Prompt - The answer should be every line below, repeated exactly, with the images left out.

(Plain-text document sources)
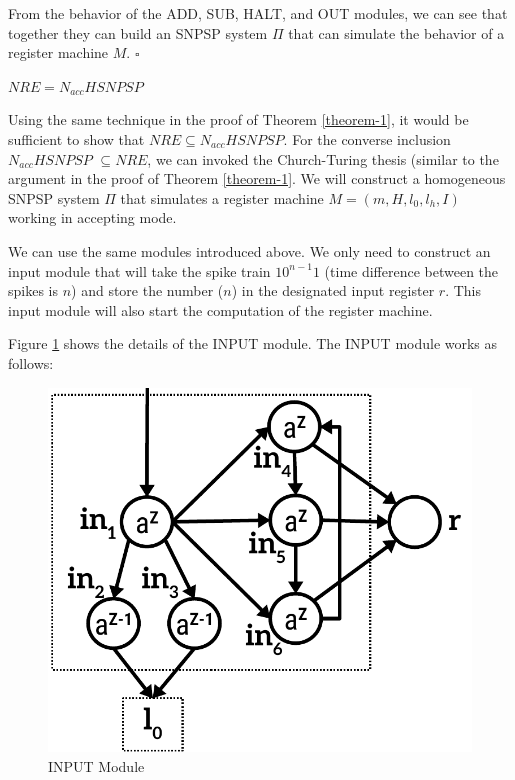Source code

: \documentclass[smallextended]{svjour3}
\begin{document}

From the behavior of the ADD, SUB, HALT, and OUT modules, we can see that together they can build an SNPSP system $\Pi$ that can simulate the
behavior of a register machine $M.$ $\square$ 


\begin{theorem} \label{theorem-2}
$NRE = N_{acc}HSNPSP$ 
\end{theorem}
  
\proof Using the same technique in the proof of Theorem \ref{theorem-1}, it would be sufficient to show that $NRE \subseteq N_{acc}HSNPSP$. For the
converse inclusion $N_{acc}HSNPSP$ $\subseteq NRE$, we can invoked the Church-Turing thesis (similar to the argument in the proof of Theorem 
\ref{theorem-1}. We will construct a homogeneous SNPSP system $\Pi$ that simulates a register machine $M=(m, H, l_0, l_h, I)$ working in accepting mode.

We can use the same modules introduced above. We only need to construct an input module that will take the spike train
$10^{n-1}1$ (time difference between the spikes is $n$) and store the number ($n$) in the designated input register $r$. This input module will
also start the computation of the register machine.

Figure \ref{fig-input} shows the details of the INPUT module. The INPUT module works as follows:

\begin{figure}
\begin{center}
\includegraphics[scale=0.50]{Fig4.pdf}
\caption{INPUT Module}
\label{fig-input}
\end{center}
\end{figure}   
\end{document}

Response to the exercise -
Source code

: \documentclass[smallextended]{svjour3}
\begin{document}

From the behavior of the ADD, SUB, HALT, and OUT modules, we can see that together they can build an SNPSP system $\Pi$ that can simulate the
behavior of a register machine $M.$ $\square$ 


\begin{theorem} \label{theorem-2}
$NRE = N_{acc}HSNPSP$ 
\end{theorem}
  
\proof Using the same technique in the proof of Theorem \ref{theorem-1}, it would be sufficient to show that $NRE \subseteq N_{acc}HSNPSP$. For the
converse inclusion $N_{acc}HSNPSP$ $\subseteq NRE$, we can invoked the Church-Turing thesis (similar to the argument in the proof of Theorem 
\ref{theorem-1}. We will construct a homogeneous SNPSP system $\Pi$ that simulates a register machine $M=(m, H, l_0, l_h, I)$ working in accepting mode.

We can use the same modules introduced above. We only need to construct an input module that will take the spike train
$10^{n-1}1$ (time difference between the spikes is $n$) and store the number ($n$) in the designated input register $r$. This input module will
also start the computation of the register machine.

Figure \ref{fig-input} shows the details of the INPUT module. The INPUT module works as follows:

\begin{figure}
\begin{center}
\includegraphics[scale=0.50]{Fig4.pdf}
\caption{INPUT Module}
\label{fig-input}
\end{center}
\end{figure}   
\end{document}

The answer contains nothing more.